• EXERCISE BRIEF:
From the first line of the data down to the line bearing "### 1) 문제 조건", output every line exactly and include no pictures.

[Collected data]
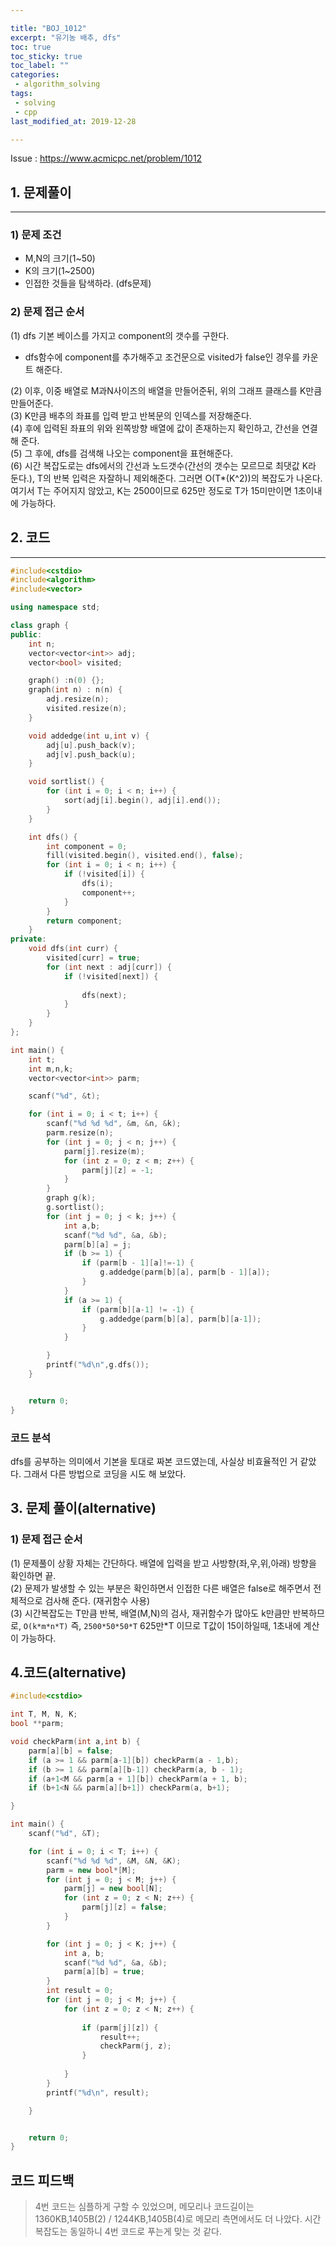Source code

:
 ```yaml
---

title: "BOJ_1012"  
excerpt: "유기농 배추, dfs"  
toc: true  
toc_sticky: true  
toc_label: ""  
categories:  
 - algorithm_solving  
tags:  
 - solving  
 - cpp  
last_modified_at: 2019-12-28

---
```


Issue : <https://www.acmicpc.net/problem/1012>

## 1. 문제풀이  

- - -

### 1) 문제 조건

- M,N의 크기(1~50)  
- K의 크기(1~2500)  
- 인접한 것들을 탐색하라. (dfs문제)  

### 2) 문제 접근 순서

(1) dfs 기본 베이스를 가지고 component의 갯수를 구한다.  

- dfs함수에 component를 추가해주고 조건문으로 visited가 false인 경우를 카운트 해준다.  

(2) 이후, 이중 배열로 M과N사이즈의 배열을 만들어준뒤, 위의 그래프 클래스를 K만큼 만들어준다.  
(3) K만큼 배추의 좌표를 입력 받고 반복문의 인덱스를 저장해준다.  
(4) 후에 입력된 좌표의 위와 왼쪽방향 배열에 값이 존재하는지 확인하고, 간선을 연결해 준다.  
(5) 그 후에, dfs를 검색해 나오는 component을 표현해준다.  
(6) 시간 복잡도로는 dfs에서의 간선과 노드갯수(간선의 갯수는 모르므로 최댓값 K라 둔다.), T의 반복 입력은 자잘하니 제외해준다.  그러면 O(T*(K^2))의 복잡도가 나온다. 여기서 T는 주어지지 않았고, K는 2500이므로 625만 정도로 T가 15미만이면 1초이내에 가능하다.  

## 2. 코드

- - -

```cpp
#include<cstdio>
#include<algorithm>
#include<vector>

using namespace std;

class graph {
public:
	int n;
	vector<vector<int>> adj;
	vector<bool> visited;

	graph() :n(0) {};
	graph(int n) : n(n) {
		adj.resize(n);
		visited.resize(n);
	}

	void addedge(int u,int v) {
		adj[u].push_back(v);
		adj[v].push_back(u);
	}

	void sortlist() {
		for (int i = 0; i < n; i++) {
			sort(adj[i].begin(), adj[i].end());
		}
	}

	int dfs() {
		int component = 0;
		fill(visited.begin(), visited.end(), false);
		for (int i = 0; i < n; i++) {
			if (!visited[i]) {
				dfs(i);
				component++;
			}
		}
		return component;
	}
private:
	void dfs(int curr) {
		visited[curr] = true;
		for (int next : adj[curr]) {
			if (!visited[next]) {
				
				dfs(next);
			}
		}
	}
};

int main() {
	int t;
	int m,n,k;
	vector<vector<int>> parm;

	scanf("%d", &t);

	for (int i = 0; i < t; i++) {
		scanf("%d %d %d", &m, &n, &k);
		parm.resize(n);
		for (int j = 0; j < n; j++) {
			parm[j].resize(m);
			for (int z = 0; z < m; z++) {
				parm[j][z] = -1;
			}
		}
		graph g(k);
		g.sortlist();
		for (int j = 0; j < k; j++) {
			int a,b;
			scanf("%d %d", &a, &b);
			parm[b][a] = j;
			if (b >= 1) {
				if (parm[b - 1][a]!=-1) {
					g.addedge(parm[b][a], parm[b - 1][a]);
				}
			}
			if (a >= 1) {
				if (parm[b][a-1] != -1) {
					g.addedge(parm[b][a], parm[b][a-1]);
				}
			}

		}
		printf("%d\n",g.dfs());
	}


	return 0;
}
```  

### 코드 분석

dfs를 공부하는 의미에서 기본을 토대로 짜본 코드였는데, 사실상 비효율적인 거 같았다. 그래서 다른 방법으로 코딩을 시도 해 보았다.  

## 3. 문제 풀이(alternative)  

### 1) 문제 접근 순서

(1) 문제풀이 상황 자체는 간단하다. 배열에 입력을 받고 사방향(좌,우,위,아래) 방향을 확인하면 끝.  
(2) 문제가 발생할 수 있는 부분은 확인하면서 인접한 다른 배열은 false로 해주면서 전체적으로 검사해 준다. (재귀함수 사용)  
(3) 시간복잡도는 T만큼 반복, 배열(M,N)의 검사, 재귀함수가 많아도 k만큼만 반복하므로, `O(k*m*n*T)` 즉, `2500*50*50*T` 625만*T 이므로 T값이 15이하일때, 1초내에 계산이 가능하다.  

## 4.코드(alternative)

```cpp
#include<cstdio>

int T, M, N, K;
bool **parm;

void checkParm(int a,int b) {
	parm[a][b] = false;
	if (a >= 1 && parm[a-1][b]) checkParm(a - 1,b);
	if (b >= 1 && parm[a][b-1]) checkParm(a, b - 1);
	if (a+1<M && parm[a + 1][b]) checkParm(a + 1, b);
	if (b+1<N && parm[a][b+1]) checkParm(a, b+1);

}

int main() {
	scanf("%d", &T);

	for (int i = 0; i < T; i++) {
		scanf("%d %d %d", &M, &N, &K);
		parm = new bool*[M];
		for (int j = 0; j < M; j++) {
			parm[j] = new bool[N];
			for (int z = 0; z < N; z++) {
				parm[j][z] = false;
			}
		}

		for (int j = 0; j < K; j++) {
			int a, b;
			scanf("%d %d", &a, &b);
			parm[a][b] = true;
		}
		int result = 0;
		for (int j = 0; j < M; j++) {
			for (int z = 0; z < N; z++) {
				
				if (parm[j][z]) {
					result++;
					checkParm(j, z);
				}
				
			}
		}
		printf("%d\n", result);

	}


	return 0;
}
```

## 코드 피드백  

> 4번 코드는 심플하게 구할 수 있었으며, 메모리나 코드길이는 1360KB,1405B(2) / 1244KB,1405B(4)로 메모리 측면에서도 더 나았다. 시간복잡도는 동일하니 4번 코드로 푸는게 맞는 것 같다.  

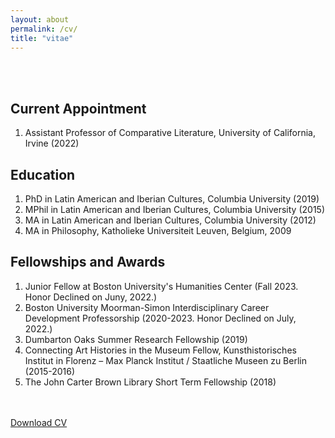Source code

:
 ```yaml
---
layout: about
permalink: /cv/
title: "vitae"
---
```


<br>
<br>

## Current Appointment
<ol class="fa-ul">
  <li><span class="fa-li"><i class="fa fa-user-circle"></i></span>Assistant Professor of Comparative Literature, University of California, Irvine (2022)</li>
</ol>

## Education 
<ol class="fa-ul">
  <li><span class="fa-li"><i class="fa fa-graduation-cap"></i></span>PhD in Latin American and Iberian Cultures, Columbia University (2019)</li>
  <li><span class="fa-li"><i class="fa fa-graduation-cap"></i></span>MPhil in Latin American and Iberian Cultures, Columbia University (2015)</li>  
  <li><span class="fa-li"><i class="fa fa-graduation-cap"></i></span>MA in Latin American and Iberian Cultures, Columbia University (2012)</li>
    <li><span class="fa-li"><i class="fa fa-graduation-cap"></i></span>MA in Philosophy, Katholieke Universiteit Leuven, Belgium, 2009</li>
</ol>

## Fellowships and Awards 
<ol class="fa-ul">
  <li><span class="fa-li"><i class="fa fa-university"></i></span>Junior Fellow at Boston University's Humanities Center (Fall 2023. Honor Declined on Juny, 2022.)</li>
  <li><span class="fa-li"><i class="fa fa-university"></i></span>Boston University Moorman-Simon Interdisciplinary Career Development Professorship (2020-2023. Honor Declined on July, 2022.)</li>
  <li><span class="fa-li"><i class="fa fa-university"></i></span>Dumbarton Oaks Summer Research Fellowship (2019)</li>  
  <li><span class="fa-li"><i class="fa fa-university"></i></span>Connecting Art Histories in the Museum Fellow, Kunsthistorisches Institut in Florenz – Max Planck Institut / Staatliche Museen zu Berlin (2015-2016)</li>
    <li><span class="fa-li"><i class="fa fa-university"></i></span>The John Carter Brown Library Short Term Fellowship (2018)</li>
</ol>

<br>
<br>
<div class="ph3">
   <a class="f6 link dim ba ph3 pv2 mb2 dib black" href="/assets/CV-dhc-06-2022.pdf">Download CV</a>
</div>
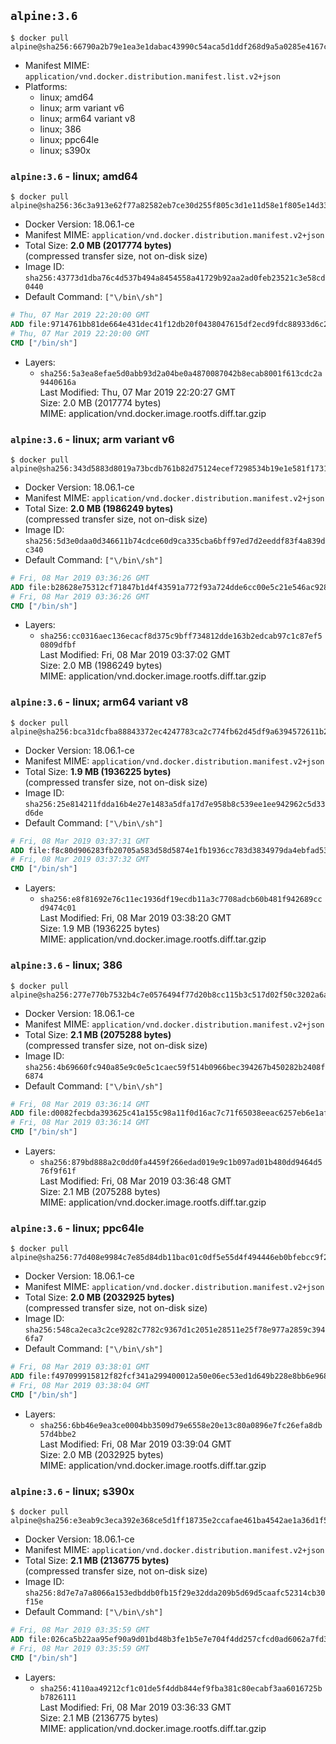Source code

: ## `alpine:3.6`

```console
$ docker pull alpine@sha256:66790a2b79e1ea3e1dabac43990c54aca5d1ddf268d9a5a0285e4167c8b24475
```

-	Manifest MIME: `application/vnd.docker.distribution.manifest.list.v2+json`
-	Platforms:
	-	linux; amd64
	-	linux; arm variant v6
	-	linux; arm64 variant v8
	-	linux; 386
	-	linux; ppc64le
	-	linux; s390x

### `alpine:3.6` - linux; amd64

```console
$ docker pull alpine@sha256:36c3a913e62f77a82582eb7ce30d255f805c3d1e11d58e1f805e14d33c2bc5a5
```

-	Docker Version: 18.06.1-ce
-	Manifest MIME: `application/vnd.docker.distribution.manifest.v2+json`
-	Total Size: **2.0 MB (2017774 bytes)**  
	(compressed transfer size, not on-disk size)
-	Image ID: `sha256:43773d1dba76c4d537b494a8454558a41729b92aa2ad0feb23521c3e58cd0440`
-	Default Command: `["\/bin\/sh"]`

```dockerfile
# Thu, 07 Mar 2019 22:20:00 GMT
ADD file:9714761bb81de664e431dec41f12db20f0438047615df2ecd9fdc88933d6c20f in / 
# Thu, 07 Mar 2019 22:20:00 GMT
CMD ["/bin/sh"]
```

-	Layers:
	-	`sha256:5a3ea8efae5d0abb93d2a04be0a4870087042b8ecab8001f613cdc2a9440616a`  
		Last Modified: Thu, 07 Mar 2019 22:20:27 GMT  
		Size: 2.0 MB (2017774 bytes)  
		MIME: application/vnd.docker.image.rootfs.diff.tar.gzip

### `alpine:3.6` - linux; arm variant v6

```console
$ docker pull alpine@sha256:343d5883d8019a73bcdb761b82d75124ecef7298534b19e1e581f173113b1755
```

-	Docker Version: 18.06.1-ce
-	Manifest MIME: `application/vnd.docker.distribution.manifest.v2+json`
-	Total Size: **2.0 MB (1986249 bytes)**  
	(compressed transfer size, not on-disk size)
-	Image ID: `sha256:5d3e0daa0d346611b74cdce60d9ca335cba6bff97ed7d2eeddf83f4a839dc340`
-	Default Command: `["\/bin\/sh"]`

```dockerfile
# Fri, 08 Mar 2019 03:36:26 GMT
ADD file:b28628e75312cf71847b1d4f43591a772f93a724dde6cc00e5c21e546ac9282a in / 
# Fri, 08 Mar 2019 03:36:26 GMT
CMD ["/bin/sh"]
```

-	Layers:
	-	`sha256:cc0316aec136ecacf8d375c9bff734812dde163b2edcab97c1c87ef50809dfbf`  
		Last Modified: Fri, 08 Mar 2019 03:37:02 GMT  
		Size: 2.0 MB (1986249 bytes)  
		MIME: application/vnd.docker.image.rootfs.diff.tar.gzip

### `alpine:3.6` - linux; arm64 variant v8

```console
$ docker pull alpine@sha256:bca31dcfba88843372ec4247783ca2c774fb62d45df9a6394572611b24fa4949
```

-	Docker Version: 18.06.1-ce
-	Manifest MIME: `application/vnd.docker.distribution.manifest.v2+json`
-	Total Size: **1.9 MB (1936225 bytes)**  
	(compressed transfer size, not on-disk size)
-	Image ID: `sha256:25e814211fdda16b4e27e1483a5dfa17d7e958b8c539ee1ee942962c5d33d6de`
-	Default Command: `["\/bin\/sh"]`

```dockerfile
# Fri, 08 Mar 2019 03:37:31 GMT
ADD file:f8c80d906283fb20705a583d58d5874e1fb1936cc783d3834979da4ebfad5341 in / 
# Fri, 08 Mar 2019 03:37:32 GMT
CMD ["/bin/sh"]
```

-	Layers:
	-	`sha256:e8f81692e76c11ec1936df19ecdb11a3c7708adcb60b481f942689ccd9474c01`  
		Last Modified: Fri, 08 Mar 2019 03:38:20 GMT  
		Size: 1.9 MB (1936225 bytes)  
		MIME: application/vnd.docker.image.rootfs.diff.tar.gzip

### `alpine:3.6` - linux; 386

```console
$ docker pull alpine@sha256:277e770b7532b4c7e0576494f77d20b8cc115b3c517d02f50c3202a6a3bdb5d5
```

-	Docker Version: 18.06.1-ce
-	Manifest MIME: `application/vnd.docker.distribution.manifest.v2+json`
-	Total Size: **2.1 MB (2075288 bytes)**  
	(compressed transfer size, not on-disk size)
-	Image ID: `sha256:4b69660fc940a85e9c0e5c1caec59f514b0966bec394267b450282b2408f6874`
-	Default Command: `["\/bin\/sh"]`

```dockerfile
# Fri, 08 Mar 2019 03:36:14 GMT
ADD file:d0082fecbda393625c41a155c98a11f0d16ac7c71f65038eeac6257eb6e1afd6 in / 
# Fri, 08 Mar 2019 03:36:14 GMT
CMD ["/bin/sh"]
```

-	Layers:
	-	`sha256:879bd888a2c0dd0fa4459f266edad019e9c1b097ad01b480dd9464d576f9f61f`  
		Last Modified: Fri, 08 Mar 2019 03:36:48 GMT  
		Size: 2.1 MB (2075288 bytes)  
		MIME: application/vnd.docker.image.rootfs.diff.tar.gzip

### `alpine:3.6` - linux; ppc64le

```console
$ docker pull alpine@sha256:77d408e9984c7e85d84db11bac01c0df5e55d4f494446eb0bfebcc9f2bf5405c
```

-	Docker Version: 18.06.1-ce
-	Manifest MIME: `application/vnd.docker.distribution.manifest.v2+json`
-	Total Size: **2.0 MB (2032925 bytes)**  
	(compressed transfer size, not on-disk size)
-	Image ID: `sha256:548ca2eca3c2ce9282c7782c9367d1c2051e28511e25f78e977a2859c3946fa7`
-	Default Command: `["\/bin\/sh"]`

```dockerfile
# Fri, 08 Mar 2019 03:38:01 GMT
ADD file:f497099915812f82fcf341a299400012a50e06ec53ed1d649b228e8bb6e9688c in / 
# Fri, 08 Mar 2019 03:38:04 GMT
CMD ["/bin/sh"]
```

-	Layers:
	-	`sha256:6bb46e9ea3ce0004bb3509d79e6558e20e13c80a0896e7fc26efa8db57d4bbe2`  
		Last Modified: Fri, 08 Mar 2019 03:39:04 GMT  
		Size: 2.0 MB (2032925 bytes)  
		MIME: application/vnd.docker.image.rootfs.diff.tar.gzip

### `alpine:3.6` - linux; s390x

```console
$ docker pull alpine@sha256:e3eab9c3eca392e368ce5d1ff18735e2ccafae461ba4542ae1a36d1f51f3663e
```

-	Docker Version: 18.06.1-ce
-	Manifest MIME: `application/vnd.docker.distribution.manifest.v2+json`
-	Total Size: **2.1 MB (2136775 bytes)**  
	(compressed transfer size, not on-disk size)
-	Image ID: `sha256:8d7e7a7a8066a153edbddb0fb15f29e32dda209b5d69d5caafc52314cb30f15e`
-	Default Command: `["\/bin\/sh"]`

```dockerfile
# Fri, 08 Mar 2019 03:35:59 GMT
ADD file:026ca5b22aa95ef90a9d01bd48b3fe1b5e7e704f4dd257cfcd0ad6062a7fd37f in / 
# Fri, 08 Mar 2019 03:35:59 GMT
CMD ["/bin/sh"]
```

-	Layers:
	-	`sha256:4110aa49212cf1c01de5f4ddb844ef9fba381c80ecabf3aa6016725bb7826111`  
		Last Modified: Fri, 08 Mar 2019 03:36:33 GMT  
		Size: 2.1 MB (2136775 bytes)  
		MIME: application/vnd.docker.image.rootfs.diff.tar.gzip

• REPLY TO THE EXERCISE:
Source code

:
 ```yaml
---

title: "BOJ_1012"  
excerpt: "유기농 배추, dfs"  
toc: true  
toc_sticky: true  
toc_label: ""  
categories:  
 - algorithm_solving  
tags:  
 - solving  
 - cpp  
last_modified_at: 2019-12-28

---
```


Issue : <https://www.acmicpc.net/problem/1012>

## 1. 문제풀이  

- - -

### 1) 문제 조건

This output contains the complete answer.